El Arte del Decir (124)


El jucio de un poeta sobre otro poeta debería ser considerado más a menudo que el de la crítica especializada. Sobre todo, en el caso de poetas que son contemporáneos entre sí. Porque alguna manera, aunque sus estéticas sean distintas ( y estoy tentado de decir que hay tantas concepciones de la poesía como buenos poetas, pero no lo haré para no irritar a las Academias) igualmente comparten algo esencial a todo escritor: un sentido de la época, un modo de percibir al mundo circundante y al mundo interior que revela muchas veces ideas comunes y más que ideas, sentidos oscuros y dificiles de poner en palabras. Los poetas son, siempre, algo (o mucho) discordantes con el ethos cultural presente, no encajan del todo en un termino medio que no sólo no existe, sino que es lo que permite que muchas personas, al identificarse con esa abstracción se sientan menos solos. Y eso quizás sea lo que une de manera secreta a muchos escritores y escritoras contemporáneos, la sensación precisa de sentirse fuera de lugar, como invitados a una cena en la cual ya no hay nadie cuando llegan o bien todos estan tan divertidos que no advierten su presencia. Y este rasgo no es un rasgo para enorgullecerse, pero tampoco para entristecerse por poseerlo. Está allí y los constituye de manera sustancial e inevitable.

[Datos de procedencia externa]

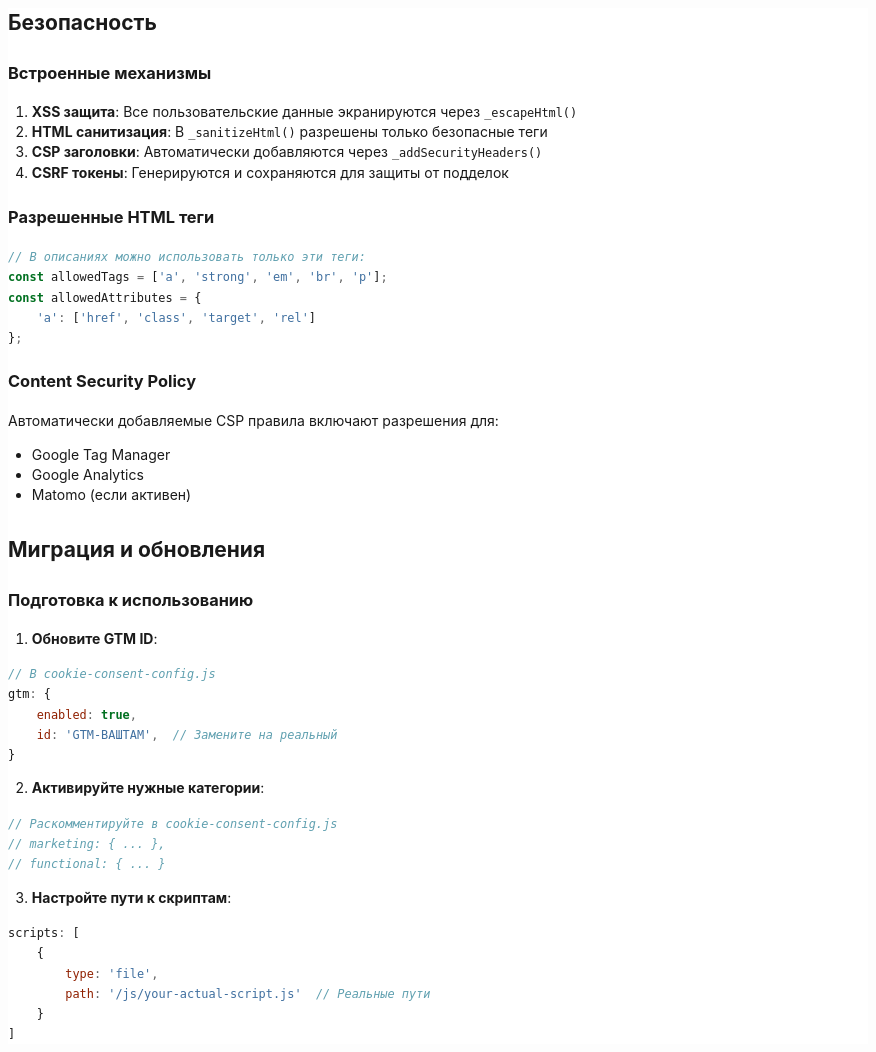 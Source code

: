 ## Безопасность

### Встроенные механизмы

1. **XSS защита**: Все пользовательские данные экранируются через `_escapeHtml()`
2. **HTML санитизация**: В `_sanitizeHtml()` разрешены только безопасные теги
3. **CSP заголовки**: Автоматически добавляются через `_addSecurityHeaders()`
4. **CSRF токены**: Генерируются и сохраняются для защиты от подделок

### Разрешенные HTML теги

```javascript
// В описаниях можно использовать только эти теги:
const allowedTags = ['a', 'strong', 'em', 'br', 'p'];
const allowedAttributes = {
    'a': ['href', 'class', 'target', 'rel']
};
```

### Content Security Policy

Автоматически добавляемые CSP правила включают разрешения для:
- Google Tag Manager
- Google Analytics  
- Matomo (если активен)

## Миграция и обновления

### Подготовка к использованию

1. **Обновите GTM ID**:
```javascript
// В cookie-consent-config.js
gtm: {
    enabled: true,
    id: 'GTM-ВАШТАМ',  // Замените на реальный
}
```

2. **Активируйте нужные категории**:
```javascript
// Раскомментируйте в cookie-consent-config.js
// marketing: { ... },
// functional: { ... }
```

3. **Настройте пути к скриптам**:
```javascript
scripts: [
    {
        type: 'file',
        path: '/js/your-actual-script.js'  // Реальные пути
    }
]
```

Hugo Foguet (1923-1985) Nació en Tucuman y su poesía se constituyó - a mi limitado juicio - en el germen de la poesía moderna en esta provincia. Fue marino mercantey ganó el Premio Bienal Ricardo Jaime Freyre en dos ocasiones y el Bienal Pablo Rojas Paz para narrativa también en dos momentos. Su obra poetica, que a veces, parece menor, frente a su narrativa que posee una obra magna, Preterito Perfecto, publicada en 1982, es indirecta, llena de ironía y buen humor, crítica y exquisitamente bella. 

El último de los poemas que coloco en esta página describe el amor que vendrá de una manera delicada y precisa.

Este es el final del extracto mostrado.